(Data extracted from a collection)
------------------------------
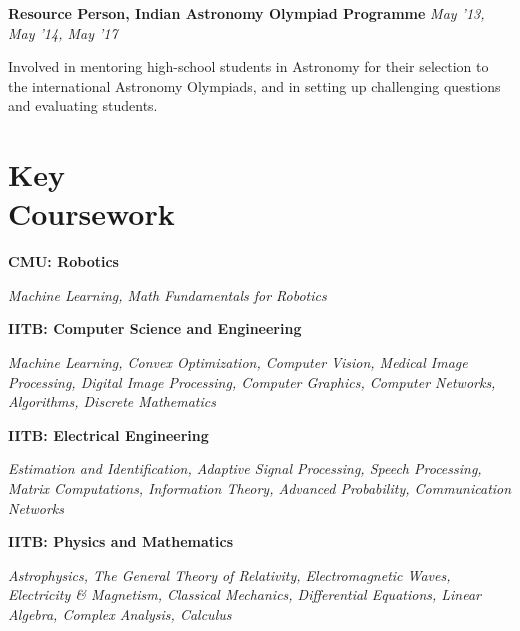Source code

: \documentclass[margin,line]{res}
\newenvironment{list1}{
  \begin{list}{\ding{113}}{%
      \setlength{\itemsep}{0in}
      \setlength{\parsep}{0in} \setlength{\parskip}{0in}
      \setlength{\topsep}{0in} \setlength{\partopsep}{0in} 
      \setlength{\leftmargin}{0.17in}}}{\end{list}}
\begin{document}
\begin{resume}
\vspace*{-0.1in}

\textbf{Resource Person, Indian Astronomy Olympiad Programme} \hfill \textit{May '13, May '14, May '17} \\
\vspace*{-.15in}
\begin{list1}
\item[] Involved in mentoring high-school students in Astronomy for their selection to the international Astronomy Olympiads, and in setting up challenging questions and evaluating students.
\end{list1}


\section{\sc Key \\Coursework} 
\begin{list1}
\item[\strut\hspace{0.5cm}\hypertarget{crselst}{\textbf{CMU: Robotics}}]
\item[]\textit{Machine Learning, Math Fundamentals for Robotics}
\item[\strut\hspace{0.5cm}\hypertarget{crselst}{\textbf{IITB: Computer Science and Engineering}}]
\item[]\textit{Machine Learning, Convex Optimization, Computer Vision, Medical Image Processing, Digital Image Processing, Computer Graphics, Computer Networks, Algorithms, Discrete Mathematics}
\item[\strut\hspace{0.5cm}\textbf{IITB: Electrical Engineering}]
\vspace{0.05in}
\item[]\textit{Estimation and Identification, Adaptive Signal Processing, Speech Processing, Matrix Computations, Information Theory, Advanced Probability, Communication Networks}
\item[\strut\hspace{0.5cm}\textbf{IITB: Physics and Mathematics}]
\vspace{0.05in}
\item[]\textit{Astrophysics, The General Theory of Relativity, Electromagnetic Waves, Electricity \& Magnetism, Classical Mechanics, Differential Equations, Linear Algebra, Complex Analysis, Calculus}
\end{list1}


\end{resume}
\end{document}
------------------------------
Your task >> Would you copy each line above exactly as given, dropping any images?

Reply to the task >>
Source code

: \documentclass[margin,line]{res}
\newenvironment{list1}{
  \begin{list}{\ding{113}}{%
      \setlength{\itemsep}{0in}
      \setlength{\parsep}{0in} \setlength{\parskip}{0in}
      \setlength{\topsep}{0in} \setlength{\partopsep}{0in} 
      \setlength{\leftmargin}{0.17in}}}{\end{list}}
\begin{document}
\begin{resume}
\vspace*{-0.1in}

\textbf{Resource Person, Indian Astronomy Olympiad Programme} \hfill \textit{May '13, May '14, May '17} \\
\vspace*{-.15in}
\begin{list1}
\item[] Involved in mentoring high-school students in Astronomy for their selection to the international Astronomy Olympiads, and in setting up challenging questions and evaluating students.
\end{list1}


\section{\sc Key \\Coursework} 
\begin{list1}
\item[\strut\hspace{0.5cm}\hypertarget{crselst}{\textbf{CMU: Robotics}}]
\item[]\textit{Machine Learning, Math Fundamentals for Robotics}
\item[\strut\hspace{0.5cm}\hypertarget{crselst}{\textbf{IITB: Computer Science and Engineering}}]
\item[]\textit{Machine Learning, Convex Optimization, Computer Vision, Medical Image Processing, Digital Image Processing, Computer Graphics, Computer Networks, Algorithms, Discrete Mathematics}
\item[\strut\hspace{0.5cm}\textbf{IITB: Electrical Engineering}]
\vspace{0.05in}
\item[]\textit{Estimation and Identification, Adaptive Signal Processing, Speech Processing, Matrix Computations, Information Theory, Advanced Probability, Communication Networks}
\item[\strut\hspace{0.5cm}\textbf{IITB: Physics and Mathematics}]
\vspace{0.05in}
\item[]\textit{Astrophysics, The General Theory of Relativity, Electromagnetic Waves, Electricity \& Magnetism, Classical Mechanics, Differential Equations, Linear Algebra, Complex Analysis, Calculus}
\end{list1}


\end{resume}
\end{document}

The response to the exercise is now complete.